With regard to the effect on America of the reciprocity treaties to which I have already alluded, and which came into operation shortly prior to 1830, it would appear that though the Government of the United States proposed to all foreign nations that, if they would open their ports to American shipping, they might enjoy all the benefits of their foreign trade, the shipowners were distrustful of the operation of this Free-trade system, as it was chiefly embraced by the States of the north of Europe, which had no commerce to offer in return. Hence efforts were continually made to rescind these treaties; but the experience of their operation has been that the American commerce has increased in a much greater ratio since that period than it had done before. The reciprocity treaties have not, indeed, promoted the growth of American tonnage; but, on the other hand, they have not retarded it; and if the shipowners in the United States do not avow their error, at all events their opposition has now ceased. Mr. Minturn was far from acknowledging that the Americans had gained by these treaties; indeed, he gave a positive opinion that they had nothing to do with the increase of United States shipping. No new markets had been opened, but commerce with all the world had increased, and probably nowhere so much as with England. The chief extension of the commerce of the United States with South America was with the Brazils, which was enhanced owing to the consumption of coffee, the duty on which had been taken off, the result being that the American consumption had doubled within ten years.

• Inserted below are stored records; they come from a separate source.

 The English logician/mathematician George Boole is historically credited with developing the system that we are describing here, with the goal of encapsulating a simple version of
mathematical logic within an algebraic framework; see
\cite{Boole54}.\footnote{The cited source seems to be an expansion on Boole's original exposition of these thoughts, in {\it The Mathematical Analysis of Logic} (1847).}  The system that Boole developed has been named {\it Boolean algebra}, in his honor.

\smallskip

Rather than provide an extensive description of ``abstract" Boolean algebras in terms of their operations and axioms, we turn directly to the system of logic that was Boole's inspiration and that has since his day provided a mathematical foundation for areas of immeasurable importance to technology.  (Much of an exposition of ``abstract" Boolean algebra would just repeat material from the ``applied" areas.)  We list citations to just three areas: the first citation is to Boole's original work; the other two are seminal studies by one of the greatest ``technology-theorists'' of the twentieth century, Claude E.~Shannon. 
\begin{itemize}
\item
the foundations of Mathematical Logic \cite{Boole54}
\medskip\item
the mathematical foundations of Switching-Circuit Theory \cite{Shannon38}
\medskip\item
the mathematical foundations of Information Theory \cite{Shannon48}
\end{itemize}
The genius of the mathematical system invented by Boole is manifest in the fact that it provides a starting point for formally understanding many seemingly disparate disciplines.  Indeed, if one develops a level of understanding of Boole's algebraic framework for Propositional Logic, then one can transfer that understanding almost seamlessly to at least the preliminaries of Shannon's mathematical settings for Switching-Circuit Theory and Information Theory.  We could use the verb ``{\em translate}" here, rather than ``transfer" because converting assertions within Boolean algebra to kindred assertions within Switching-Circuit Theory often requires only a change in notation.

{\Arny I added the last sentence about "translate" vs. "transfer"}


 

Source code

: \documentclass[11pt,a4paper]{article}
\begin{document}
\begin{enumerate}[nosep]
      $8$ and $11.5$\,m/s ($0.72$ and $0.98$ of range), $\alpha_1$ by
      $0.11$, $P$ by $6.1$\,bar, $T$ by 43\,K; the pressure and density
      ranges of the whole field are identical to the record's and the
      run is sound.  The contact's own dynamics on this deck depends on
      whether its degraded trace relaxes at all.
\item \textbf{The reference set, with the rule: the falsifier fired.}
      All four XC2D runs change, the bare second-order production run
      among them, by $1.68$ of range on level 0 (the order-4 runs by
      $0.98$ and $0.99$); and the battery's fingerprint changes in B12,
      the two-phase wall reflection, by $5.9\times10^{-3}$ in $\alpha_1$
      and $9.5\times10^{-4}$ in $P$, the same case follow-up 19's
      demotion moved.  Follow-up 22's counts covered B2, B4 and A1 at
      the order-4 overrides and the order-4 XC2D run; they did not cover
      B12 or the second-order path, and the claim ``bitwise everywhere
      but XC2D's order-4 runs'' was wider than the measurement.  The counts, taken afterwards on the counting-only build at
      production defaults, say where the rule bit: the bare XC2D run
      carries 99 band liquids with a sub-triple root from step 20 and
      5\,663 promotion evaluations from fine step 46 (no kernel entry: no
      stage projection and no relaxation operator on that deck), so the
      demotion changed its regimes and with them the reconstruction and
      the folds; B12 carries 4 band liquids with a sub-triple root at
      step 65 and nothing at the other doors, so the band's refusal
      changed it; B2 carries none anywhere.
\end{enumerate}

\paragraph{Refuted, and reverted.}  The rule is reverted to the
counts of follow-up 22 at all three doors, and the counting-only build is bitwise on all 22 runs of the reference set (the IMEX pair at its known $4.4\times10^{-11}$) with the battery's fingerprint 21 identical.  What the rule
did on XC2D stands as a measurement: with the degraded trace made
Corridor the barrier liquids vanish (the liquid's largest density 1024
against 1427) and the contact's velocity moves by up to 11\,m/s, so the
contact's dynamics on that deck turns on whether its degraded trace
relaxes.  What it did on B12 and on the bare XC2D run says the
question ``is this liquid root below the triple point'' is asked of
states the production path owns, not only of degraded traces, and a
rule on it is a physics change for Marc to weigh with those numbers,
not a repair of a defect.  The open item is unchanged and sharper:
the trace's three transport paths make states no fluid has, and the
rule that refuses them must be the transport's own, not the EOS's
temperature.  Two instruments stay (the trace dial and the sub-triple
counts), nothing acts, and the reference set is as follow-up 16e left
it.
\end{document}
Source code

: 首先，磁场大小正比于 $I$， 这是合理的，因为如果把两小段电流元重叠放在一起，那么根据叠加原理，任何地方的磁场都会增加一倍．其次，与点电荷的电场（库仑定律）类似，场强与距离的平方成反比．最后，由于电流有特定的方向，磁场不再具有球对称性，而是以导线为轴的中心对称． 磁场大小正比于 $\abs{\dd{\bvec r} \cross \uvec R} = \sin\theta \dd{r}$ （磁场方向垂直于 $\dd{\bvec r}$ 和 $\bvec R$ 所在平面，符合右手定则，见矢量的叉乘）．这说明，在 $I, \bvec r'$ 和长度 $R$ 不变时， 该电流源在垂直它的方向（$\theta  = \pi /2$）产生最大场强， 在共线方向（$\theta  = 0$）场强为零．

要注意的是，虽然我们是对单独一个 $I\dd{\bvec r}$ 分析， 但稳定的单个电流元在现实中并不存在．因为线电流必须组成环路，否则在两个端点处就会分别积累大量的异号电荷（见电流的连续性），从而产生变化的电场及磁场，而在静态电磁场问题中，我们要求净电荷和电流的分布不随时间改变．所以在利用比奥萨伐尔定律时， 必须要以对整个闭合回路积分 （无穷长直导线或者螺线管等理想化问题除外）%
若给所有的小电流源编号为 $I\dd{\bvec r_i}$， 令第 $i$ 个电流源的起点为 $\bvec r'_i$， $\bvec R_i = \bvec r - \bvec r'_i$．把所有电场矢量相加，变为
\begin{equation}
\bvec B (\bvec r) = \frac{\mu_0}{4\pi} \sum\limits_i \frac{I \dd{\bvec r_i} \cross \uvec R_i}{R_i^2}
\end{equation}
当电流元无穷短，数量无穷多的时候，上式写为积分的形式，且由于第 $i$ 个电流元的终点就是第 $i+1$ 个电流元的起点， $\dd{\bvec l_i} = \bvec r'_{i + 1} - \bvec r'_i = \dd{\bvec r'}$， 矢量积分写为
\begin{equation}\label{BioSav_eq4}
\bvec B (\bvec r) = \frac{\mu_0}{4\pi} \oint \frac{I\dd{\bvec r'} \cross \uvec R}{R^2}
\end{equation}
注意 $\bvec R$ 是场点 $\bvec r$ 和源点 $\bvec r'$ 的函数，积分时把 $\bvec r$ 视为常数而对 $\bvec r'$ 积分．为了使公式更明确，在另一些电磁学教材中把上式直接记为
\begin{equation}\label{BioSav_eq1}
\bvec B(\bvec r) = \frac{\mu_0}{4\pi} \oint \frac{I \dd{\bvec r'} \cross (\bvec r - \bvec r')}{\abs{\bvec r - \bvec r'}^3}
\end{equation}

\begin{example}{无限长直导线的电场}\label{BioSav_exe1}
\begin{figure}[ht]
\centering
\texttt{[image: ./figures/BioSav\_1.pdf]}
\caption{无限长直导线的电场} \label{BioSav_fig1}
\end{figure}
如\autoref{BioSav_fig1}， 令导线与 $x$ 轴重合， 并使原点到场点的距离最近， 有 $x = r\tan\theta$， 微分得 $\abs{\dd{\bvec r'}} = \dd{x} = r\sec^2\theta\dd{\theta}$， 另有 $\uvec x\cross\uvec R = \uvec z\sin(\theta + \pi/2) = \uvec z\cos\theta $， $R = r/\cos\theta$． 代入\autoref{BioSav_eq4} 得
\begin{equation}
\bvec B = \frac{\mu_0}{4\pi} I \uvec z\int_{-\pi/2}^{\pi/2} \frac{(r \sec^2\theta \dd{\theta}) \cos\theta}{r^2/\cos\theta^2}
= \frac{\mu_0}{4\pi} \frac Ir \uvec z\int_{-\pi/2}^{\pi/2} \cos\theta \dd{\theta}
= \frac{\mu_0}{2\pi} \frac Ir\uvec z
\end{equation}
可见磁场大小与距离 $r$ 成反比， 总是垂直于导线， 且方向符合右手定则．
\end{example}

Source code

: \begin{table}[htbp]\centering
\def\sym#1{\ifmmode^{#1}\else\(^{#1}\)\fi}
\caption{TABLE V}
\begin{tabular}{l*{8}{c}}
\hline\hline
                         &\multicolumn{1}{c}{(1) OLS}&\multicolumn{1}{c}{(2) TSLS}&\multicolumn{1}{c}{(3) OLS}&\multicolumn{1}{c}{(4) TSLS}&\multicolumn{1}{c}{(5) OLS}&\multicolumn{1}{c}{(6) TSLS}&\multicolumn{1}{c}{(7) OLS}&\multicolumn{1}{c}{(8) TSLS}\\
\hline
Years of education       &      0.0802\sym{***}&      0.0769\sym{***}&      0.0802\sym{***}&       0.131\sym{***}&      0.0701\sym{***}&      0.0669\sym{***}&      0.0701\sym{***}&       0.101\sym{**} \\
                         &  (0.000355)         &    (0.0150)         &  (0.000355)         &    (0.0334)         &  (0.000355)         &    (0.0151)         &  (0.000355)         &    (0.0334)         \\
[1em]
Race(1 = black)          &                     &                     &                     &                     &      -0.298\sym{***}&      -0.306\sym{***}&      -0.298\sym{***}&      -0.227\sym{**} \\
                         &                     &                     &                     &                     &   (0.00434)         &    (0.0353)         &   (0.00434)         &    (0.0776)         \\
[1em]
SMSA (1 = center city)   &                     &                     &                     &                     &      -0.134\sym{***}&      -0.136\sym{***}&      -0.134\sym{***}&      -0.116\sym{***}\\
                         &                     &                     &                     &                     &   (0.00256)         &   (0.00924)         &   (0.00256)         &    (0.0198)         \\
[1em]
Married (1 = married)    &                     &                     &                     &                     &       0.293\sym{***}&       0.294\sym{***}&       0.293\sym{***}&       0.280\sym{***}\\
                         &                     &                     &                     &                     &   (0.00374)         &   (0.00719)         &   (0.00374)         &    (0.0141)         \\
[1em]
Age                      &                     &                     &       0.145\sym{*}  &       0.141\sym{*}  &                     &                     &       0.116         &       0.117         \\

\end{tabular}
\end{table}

The temperance system adopted on board the American vessels had resulted in the greatest possible advantage, both in the efficiency and discipline of the crews; and, with these, in the increased safety of the ship and consequent diminution in the rates of insurance. Indeed, Mr. Minturn stated that American underwriters attached so much importance to it, that at the commencement of this reform they encouraged it by offering to return 10 per cent. on the premium, on all vessels that performed a voyage without the use of ardent spirits.

Such are a few of the leading points of evidence furnished to the Lords’ Committee, who adjourned sine die on the 6th July, 1848.